Packaging Reboot: Coke and Pepsi are waging a new battle for rule over the high-fructose corn-syrup domain and it’s not just in through acquisition of better-for-you liquid brands. They are racing to the finish line of the most sustainable bottle. And while they are still far away, it is tackling the 1,500-pound bear (polar, of course) – their industry’s giant plastic footprint. And yet even though they publically embrace recycling and privately fight bottle bills, redesigning one of the classic icons of American litter is an admirable reboot.

Commerce Reboot: Look to Patagonia’s partnership with Ebay as they launched Common Threads Initiative, a partnership designed to encourage consumers to buy and sell used Patagonia gear and clothing as opposed to new items.

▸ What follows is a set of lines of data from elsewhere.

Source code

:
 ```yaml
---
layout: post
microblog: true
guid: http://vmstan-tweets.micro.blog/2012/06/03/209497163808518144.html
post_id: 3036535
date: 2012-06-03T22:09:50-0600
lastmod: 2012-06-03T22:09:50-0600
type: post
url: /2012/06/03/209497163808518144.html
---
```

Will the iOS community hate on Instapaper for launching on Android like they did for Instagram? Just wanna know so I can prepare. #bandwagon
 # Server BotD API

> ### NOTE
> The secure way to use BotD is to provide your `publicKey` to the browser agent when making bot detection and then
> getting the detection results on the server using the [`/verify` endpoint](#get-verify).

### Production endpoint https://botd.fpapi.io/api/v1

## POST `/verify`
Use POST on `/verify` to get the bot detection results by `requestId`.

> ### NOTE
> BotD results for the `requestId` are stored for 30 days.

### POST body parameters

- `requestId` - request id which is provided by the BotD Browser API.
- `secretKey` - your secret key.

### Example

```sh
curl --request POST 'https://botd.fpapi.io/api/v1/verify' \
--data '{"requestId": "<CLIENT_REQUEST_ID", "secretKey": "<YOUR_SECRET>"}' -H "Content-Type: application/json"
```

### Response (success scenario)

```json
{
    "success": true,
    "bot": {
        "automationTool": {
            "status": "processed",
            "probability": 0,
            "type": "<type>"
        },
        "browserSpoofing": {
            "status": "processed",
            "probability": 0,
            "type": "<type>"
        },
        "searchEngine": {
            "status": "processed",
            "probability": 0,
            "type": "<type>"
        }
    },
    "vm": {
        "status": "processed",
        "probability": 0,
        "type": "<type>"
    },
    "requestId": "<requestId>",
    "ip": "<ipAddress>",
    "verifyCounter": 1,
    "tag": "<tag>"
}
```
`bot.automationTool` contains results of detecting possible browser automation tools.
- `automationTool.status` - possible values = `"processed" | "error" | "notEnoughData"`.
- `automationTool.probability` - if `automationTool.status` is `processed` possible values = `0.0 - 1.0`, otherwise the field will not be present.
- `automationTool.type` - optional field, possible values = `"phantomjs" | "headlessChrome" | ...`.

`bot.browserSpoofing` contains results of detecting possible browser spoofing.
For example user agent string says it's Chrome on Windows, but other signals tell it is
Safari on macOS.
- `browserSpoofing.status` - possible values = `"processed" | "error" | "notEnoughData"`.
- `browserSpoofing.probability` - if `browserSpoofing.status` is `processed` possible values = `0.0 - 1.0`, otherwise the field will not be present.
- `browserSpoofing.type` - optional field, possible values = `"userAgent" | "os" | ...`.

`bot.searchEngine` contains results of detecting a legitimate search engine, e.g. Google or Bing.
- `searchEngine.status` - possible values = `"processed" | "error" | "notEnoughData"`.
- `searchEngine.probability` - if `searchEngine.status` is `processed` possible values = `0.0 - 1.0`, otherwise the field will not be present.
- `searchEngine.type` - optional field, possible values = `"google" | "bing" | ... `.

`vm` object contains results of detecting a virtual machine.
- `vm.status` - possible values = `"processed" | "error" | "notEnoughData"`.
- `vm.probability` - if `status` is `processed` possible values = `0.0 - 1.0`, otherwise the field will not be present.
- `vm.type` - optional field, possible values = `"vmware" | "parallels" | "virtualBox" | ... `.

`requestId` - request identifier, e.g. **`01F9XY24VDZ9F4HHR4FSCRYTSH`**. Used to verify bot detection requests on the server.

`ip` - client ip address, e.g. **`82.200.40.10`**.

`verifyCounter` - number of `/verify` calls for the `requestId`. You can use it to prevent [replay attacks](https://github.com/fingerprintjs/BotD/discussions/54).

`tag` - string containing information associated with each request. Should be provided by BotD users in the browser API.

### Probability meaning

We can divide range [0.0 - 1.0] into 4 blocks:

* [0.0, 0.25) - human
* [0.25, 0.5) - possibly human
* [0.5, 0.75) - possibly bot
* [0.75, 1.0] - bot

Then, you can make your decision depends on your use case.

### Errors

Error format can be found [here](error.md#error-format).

Its part of Patagonia’s “don’t buy our stuff unless you really need it” challenge. Coming from nearly any another other large company, this challenge would seem disingenuous, and yet Patagonia pulls it off. Rebooting commerce is an important cultural step that mainstream consumers are not quite ready to take – perhaps Patagonia’s are.

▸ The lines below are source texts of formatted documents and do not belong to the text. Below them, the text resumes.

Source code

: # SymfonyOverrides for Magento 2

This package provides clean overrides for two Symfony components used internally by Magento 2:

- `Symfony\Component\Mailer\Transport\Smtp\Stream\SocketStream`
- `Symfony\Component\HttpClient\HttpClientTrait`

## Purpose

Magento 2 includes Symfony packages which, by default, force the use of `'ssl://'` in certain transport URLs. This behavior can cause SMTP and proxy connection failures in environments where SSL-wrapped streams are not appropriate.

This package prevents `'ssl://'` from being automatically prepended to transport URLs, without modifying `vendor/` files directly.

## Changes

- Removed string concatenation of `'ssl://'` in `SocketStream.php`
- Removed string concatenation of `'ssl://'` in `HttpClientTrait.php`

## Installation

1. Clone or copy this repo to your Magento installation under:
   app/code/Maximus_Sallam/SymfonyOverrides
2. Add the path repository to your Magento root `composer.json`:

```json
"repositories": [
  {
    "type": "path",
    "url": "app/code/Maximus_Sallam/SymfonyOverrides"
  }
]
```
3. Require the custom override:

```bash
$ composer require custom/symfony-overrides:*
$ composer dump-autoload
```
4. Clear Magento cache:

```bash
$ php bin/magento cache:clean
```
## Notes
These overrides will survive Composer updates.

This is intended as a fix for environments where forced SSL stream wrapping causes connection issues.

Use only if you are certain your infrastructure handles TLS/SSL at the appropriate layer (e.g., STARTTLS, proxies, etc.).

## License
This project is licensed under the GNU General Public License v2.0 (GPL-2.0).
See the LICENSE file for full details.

Accounting Reboot: For 2010 PUMA kept two sets of books. In one they accounted for environmental services that they did not pay for. To many corporations these free services are a bump in profitability that they either feel entitled to or simply ignore. PUMA’s experiment revealed an unaccounted for EUR145 million line item based on their and their supply chain’s environmental impact. Rebooting their accounting, revealed risks and realities of doing business in an emerging system where environmental impact needs to be accounted for. See the full report here: http://about.puma.com/wp-content/themes/aboutPUMA_theme/financial-report/pdf/EPL080212final.pdf

Competition Reboot:

Look to Nike’s GreenXchange a web-based marketplace that Nike claims will allow “companies [to] collaborate and share intellectual property (IP) which can lead to new sustainability business models and innovation.” for a reboot of what competition should mean today. It’s designed as a sort of open sourcing of pre-competition ideas specifically for the footwear industry.

None of these items are necessarily news to most of you reading right now. Individually, they create not much more than interesting case studies in changing corporate behavior worthy of a press release. Collectively, however, they stick a flag in both the immensity of the problem and capacity of the solution as offered by mainstream corporations. And all of this demonstrates a very positive trajectory. We are moving from Net Zero Companies [historically accomplish via off-sets] to True Zero Companies [being approached with humility and employee engagement] to Regenerative Companies [made possible by industry collaborative and business model innovation].

For some companies even the low-hanging reboots seem out of reach. For others, they won’t settle for anything less than being an active participant in the reboot of capitalism itself.